Rendered images with source text:
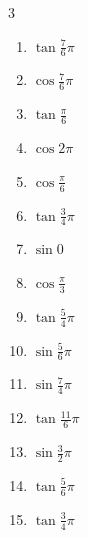\begin{multicols}{3}
\begin{enumerate}
  \item $\displaystyle \tan{\frac{7}{6}\pi}$

  \item $\displaystyle \cos{\frac{7}{6}\pi}$

  \item $\displaystyle \tan{\frac{\pi}{6}}$

  \item $\displaystyle \cos{2\pi}$
        \phantom{$\displaystyle =1$}

  \item $\displaystyle \cos{\frac{\pi}{6}}$

  \item $\displaystyle \tan{\frac{3}{4}\pi}$
        \phantom{$\displaystyle =-1$}

  \item $\displaystyle \sin{0}$
        \phantom{$\displaystyle =0$}

  \item $\displaystyle \cos{\frac{\pi}{3}}$

  \item $\displaystyle \tan{\frac{5}{4}\pi}$
        \phantom{$\displaystyle =1$}

  \item $\displaystyle \sin{\frac{5}{6}\pi}$

  \item $\displaystyle \sin{\frac{7}{4}\pi}$

\columnbreak %

\resetques

  \item $\displaystyle \tan{\frac{11}{6}\pi}$

  \item $\displaystyle \sin{\frac{3}{2}\pi}$
        \phantom{$\displaystyle =-1$}

  \item $\displaystyle \tan{\frac{5}{6}\pi}$

  \item $\displaystyle \tan{\frac{3}{4}\pi}$
        \phantom{$\displaystyle =-1$}


\end{enumerate}
\end{multicols}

#### [WHAT YOU ARE ASKED TO DO]
Transcribe the complete set of entries verbatim. No pictures belong in the copy.

#### [RESPONSE AREA]
\begin{multicols}{3}
\begin{enumerate}
  \item $\displaystyle \tan{\frac{7}{6}\pi}$

  \item $\displaystyle \cos{\frac{7}{6}\pi}$

  \item $\displaystyle \tan{\frac{\pi}{6}}$

  \item $\displaystyle \cos{2\pi}$
        \phantom{$\displaystyle =1$}

  \item $\displaystyle \cos{\frac{\pi}{6}}$

  \item $\displaystyle \tan{\frac{3}{4}\pi}$
        \phantom{$\displaystyle =-1$}

  \item $\displaystyle \sin{0}$
        \phantom{$\displaystyle =0$}

  \item $\displaystyle \cos{\frac{\pi}{3}}$

  \item $\displaystyle \tan{\frac{5}{4}\pi}$
        \phantom{$\displaystyle =1$}

  \item $\displaystyle \sin{\frac{5}{6}\pi}$

  \item $\displaystyle \sin{\frac{7}{4}\pi}$

\columnbreak %

\resetques

  \item $\displaystyle \tan{\frac{11}{6}\pi}$

  \item $\displaystyle \sin{\frac{3}{2}\pi}$
        \phantom{$\displaystyle =-1$}

  \item $\displaystyle \tan{\frac{5}{6}\pi}$

  \item $\displaystyle \tan{\frac{3}{4}\pi}$
        \phantom{$\displaystyle =-1$}


\end{enumerate}
\end{multicols}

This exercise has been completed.